## TASK REQUIREMENTS
Look through the records and copy every line in which "yourself" appears.

★ ★ ★ ★ ★

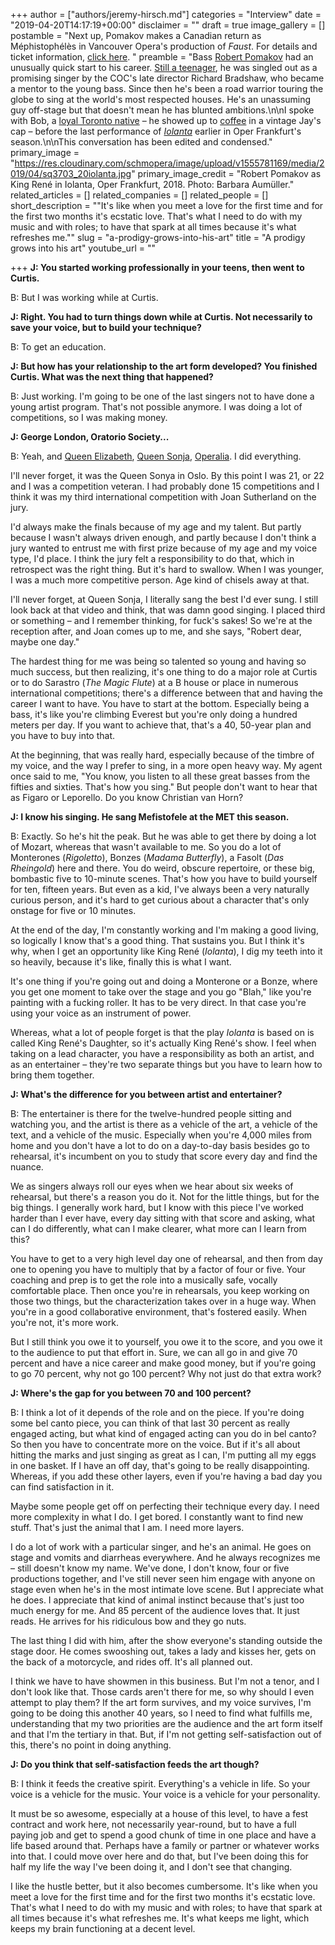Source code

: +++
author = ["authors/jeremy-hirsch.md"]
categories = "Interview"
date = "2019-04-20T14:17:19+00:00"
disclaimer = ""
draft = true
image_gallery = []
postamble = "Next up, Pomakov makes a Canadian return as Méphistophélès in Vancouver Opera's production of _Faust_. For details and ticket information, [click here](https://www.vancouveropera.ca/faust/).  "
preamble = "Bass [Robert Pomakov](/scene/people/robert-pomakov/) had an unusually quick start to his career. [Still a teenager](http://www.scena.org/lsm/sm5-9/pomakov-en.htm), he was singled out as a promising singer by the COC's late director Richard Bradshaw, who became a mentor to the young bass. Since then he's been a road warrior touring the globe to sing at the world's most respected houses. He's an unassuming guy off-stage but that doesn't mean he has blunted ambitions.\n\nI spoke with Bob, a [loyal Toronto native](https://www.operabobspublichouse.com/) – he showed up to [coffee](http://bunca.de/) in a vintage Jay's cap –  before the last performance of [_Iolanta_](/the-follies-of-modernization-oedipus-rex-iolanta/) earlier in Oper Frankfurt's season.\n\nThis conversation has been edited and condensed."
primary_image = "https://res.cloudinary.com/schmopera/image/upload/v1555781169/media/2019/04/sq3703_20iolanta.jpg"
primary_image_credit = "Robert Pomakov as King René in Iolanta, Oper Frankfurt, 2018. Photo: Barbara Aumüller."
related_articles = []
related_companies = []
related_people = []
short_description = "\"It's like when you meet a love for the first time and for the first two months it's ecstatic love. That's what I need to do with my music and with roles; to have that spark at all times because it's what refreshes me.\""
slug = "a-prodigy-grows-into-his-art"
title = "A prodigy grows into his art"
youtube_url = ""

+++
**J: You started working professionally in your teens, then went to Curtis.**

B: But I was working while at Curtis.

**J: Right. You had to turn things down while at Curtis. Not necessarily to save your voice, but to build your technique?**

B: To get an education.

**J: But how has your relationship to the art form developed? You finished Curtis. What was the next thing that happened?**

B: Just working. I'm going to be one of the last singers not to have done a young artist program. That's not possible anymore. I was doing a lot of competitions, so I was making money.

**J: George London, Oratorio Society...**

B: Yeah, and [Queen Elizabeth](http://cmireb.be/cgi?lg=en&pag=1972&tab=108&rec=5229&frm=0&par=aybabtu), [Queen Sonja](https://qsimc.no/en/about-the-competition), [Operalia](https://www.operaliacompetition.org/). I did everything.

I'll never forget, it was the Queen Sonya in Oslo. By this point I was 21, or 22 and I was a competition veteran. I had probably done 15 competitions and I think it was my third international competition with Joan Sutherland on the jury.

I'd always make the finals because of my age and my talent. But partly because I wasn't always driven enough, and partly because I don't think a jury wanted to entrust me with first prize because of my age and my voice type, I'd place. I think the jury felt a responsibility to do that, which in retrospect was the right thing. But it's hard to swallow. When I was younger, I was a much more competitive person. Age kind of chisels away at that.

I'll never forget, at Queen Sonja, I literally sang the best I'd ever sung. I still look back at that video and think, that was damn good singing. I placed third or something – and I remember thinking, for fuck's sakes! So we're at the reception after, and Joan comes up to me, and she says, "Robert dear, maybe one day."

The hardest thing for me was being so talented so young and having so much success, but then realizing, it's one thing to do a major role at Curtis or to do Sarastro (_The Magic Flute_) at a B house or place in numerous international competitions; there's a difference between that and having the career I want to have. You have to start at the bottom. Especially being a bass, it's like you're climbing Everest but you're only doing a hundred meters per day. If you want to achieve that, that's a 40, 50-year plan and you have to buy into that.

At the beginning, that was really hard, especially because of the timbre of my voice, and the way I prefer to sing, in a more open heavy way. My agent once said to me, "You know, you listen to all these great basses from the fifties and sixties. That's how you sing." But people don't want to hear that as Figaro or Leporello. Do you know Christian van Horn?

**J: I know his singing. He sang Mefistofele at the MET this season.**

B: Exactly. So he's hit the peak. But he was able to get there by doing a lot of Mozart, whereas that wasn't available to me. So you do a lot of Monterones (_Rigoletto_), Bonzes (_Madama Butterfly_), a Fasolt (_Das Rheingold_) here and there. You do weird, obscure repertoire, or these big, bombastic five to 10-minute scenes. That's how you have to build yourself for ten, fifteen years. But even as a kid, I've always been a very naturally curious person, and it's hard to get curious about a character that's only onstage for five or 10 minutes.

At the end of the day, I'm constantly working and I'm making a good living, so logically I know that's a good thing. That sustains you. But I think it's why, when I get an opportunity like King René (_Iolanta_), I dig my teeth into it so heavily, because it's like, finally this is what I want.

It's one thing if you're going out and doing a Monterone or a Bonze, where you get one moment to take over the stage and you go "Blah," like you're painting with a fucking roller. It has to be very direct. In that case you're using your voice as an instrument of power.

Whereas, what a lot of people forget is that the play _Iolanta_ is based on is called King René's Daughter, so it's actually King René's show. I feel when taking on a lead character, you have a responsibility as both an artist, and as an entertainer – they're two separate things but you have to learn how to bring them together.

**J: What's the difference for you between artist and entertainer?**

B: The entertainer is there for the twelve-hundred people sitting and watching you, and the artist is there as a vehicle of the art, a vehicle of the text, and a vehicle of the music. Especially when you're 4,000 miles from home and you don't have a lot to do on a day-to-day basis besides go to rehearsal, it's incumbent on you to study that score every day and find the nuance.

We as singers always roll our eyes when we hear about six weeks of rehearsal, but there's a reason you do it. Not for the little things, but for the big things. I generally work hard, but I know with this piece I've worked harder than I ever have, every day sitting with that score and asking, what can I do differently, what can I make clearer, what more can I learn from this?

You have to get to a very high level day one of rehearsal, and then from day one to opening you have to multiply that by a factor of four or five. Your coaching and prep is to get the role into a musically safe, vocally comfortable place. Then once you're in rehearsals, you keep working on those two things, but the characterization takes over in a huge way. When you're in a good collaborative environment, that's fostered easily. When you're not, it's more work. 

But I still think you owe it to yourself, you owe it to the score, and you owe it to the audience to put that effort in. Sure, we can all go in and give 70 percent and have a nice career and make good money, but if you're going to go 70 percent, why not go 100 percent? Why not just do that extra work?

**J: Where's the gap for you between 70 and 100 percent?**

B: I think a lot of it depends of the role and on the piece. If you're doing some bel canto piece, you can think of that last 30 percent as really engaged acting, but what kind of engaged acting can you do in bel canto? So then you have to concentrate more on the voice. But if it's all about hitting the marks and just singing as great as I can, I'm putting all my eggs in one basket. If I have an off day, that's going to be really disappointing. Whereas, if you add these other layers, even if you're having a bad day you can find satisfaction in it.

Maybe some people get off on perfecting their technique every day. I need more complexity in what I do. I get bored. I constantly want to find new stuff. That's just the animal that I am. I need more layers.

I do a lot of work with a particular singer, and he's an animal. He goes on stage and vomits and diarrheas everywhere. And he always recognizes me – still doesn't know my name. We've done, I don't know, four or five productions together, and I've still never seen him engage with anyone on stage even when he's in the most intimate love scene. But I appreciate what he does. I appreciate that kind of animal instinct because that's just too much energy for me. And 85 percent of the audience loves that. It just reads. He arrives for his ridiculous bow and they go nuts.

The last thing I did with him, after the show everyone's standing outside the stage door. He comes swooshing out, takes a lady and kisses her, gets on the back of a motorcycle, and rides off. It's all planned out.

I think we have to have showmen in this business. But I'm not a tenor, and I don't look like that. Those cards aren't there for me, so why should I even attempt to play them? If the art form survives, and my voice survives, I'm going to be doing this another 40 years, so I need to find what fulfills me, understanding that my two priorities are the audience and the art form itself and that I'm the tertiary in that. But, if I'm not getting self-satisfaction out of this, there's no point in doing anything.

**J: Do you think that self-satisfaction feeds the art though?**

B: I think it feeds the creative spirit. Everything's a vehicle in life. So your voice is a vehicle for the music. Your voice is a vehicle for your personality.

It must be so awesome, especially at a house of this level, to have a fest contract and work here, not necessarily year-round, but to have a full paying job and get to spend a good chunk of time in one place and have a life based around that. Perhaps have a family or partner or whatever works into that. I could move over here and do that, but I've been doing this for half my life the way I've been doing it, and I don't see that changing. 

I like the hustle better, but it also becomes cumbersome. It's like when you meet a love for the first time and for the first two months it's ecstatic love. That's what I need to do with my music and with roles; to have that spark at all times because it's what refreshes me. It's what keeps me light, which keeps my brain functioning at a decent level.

★ ★ ★ ★ ★

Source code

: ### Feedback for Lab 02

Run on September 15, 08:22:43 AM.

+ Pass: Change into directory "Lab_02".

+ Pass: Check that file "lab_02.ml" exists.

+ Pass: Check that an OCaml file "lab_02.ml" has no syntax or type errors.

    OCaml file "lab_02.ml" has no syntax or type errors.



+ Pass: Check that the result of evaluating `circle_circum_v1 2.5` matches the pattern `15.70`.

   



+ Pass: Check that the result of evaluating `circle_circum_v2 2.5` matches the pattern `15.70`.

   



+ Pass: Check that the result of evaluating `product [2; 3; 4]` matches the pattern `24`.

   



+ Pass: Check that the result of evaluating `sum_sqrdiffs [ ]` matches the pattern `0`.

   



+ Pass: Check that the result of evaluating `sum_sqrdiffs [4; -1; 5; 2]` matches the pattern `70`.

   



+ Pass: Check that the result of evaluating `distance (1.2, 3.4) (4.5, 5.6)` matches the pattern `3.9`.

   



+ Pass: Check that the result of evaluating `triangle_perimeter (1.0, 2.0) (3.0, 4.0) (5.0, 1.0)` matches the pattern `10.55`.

★ ★ ★ ★ ★

## RESPONSE TO THIS EXERCISE
B: Exactly. So he's hit the peak. But he was able to get there by doing a lot of Mozart, whereas that wasn't available to me. So you do a lot of Monterones (_Rigoletto_), Bonzes (_Madama Butterfly_), a Fasolt (_Das Rheingold_) here and there. You do weird, obscure repertoire, or these big, bombastic five to 10-minute scenes. That's how you have to build yourself for ten, fifteen years. But even as a kid, I've always been a very naturally curious person, and it's hard to get curious about a character that's only onstage for five or 10 minutes.
But I still think you owe it to yourself, you owe it to the score, and you owe it to the audience to put that effort in. Sure, we can all go in and give 70 percent and have a nice career and make good money, but if you're going to go 70 percent, why not go 100 percent? Why not just do that extra work?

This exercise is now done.